The official announcement, made in the early hours of Monday morning, followed a weekend of desperate negotiations. The writing has been on the wall for all to see, but in August there was a brief saving light in the form of Fosun, a Chinese investor who was to make a £450mil cash investment for a 75% equity stake of the package-tour division and 25% of the airline. This would have added Thomas Cook to the already impressive collection of international travel companies under Fosun, joining the likes of holiday destination company, Club Med. Thomas Cook’s Banks would match the £450mil cash investment for the remaining shares of Thomas Cook. Even though this would allow Thomas Cook to remain a going concern, it did not bode well for existing shareholders as this deal came with an explicit intention of delisting the publicly traded shares. Sadly, This deal fell apart over the weekend. Fosun group said in a statement that it was “disappointed” and that “its position remained unchanged throughout the process, but unfortunately other factors have changed”
This is not the first time Thomas Cook had required financial assistance. In 2011 Thomas Cook accessed emergency funding. Even though this kept them from collapse, the additional debt meant additional interest payments to an already overburdened Balance Sheet. To many, Thomas Cook is synonymous with British heritage. “Don’t just book it, Thomas Cook it”, a phrase well known throughout Britain. So much so, that there has been a large outcry for the British Government to step in and provide the £200mil needed to keep Thomas Cook alive. Responding to these requests, British Prime Minister, Boris Johnson, said: “Clearly that’s a lot of taxpayers’ money and sets up a moral hazard in the case of future such commercial difficulties that companies face.” Historically, this happened during the second world war. Facing bankruptcy and Nazi occupation, the British Government deemed Thomas Cook a valuable fabric of British society and nationalized the company. It remained so, under British Rails, until 1972.

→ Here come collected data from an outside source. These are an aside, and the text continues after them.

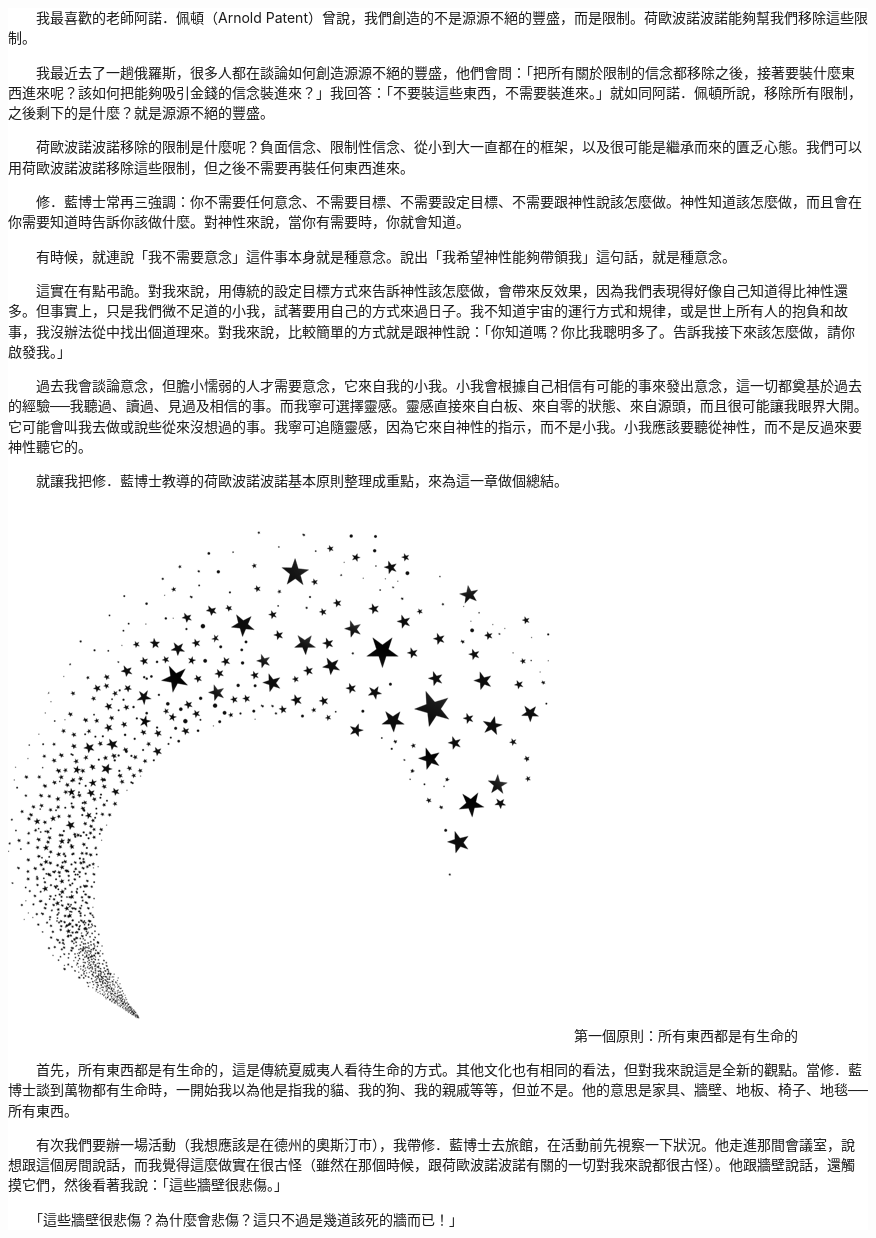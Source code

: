 　　我最喜歡的老師阿諾．佩頓（Arnold Patent）曾說，我們創造的不是源源不絕的豐盛，而是限制。荷歐波諾波諾能夠幫我們移除這些限制。

　　我最近去了一趟俄羅斯，很多人都在談論如何創造源源不絕的豐盛，他們會問：「把所有關於限制的信念都移除之後，接著要裝什麼東西進來呢？該如何把能夠吸引金錢的信念裝進來？」我回答：「不要裝這些東西，不需要裝進來。」就如同阿諾．佩頓所說，移除所有限制，之後剩下的是什麼？就是源源不絕的豐盛。

　　荷歐波諾波諾移除的限制是什麼呢？負面信念、限制性信念、從小到大一直都在的框架，以及很可能是繼承而來的匱乏心態。我們可以用荷歐波諾波諾移除這些限制，但之後不需要再裝任何東西進來。

　　修．藍博士常再三強調：你不需要任何意念、不需要目標、不需要設定目標、不需要跟神性說該怎麼做。神性知道該怎麼做，而且會在你需要知道時告訴你該做什麼。對神性來說，當你有需要時，你就會知道。

　　有時候，就連說「我不需要意念」這件事本身就是種意念。說出「我希望神性能夠帶領我」這句話，就是種意念。

　　這實在有點弔詭。對我來說，用傳統的設定目標方式來告訴神性該怎麼做，會帶來反效果，因為我們表現得好像自己知道得比神性還多。但事實上，只是我們微不足道的小我，試著要用自己的方式來過日子。我不知道宇宙的運行方式和規律，或是世上所有人的抱負和故事，我沒辦法從中找出個道理來。對我來說，比較簡單的方式就是跟神性說：「你知道嗎？你比我聰明多了。告訴我接下來該怎麼做，請你啟發我。」

　　過去我會談論意念，但膽小懦弱的人才需要意念，它來自我的小我。小我會根據自己相信有可能的事來發出意念，這一切都奠基於過去的經驗──我聽過、讀過、見過及相信的事。而我寧可選擇靈感。靈感直接來自白板、來自零的狀態、來自源頭，而且很可能讓我眼界大開。它可能會叫我去做或說些從來沒想過的事。我寧可追隨靈感，因為它來自神性的指示，而不是小我。小我應該要聽從神性，而不是反過來要神性聽它的。

　　就讓我把修．藍博士教導的荷歐波諾波諾基本原則整理成重點，來為這一章做個總結。

![](img/diwuzhenyan_img.png)第一個原則：所有東西都是有生命的

　　首先，所有東西都是有生命的，這是傳統夏威夷人看待生命的方式。其他文化也有相同的看法，但對我來說這是全新的觀點。當修．藍博士談到萬物都有生命時，一開始我以為他是指我的貓、我的狗、我的親戚等等，但並不是。他的意思是家具、牆壁、地板、椅子、地毯──所有東西。

　　有次我們要辦一場活動（我想應該是在德州的奧斯汀市），我帶修．藍博士去旅館，在活動前先視察一下狀況。他走進那間會議室，說想跟這個房間說話，而我覺得這麼做實在很古怪（雖然在那個時候，跟荷歐波諾波諾有關的一切對我來說都很古怪）。他跟牆壁說話，還觸摸它們，然後看著我說：「這些牆壁很悲傷。」

　　「這些牆壁很悲傷？為什麼會悲傷？這只不過是幾道該死的牆而已！」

There are several contributing factors to the collapse of Thomas Cook. It has been a tough decade for the tour operator, in constant battle with high debt levels. An unsuccessful 2007 merger with MyTravel was meant to create cost-savings (estimated to £75 mil pounds a year) and unleash a European travel giant that would be able to compete with internet rivals. Sadly, this failure left Thomas Cook with burdening debt.
The internet drastically challenged Thomas Cook, a traditional brick and mortar company with 560 retail outlets. The number of people taking holidays abroad has actually increased, it is the way in which they are traveling that has changed. Low-cost airlines such as EasyJet, private home accommodation provider, Airbnb and overall accessibility to booking holidays online tested Thomas Cook’s traditional approach to travel.
Thomas Cook was also the victim of things out of their control. Continued uncertainty on Brexit, coupled with a decrease in the purchasing power of the Sterling abroad has negatively impacted the package-tour operator. The world was both shocked and amused at the massive heatwaves Britain experienced in the summer of 2018. The unforeseen consequence was that many would-be holiday-goers decided to stay in Sunny England instead, “stay-cations”.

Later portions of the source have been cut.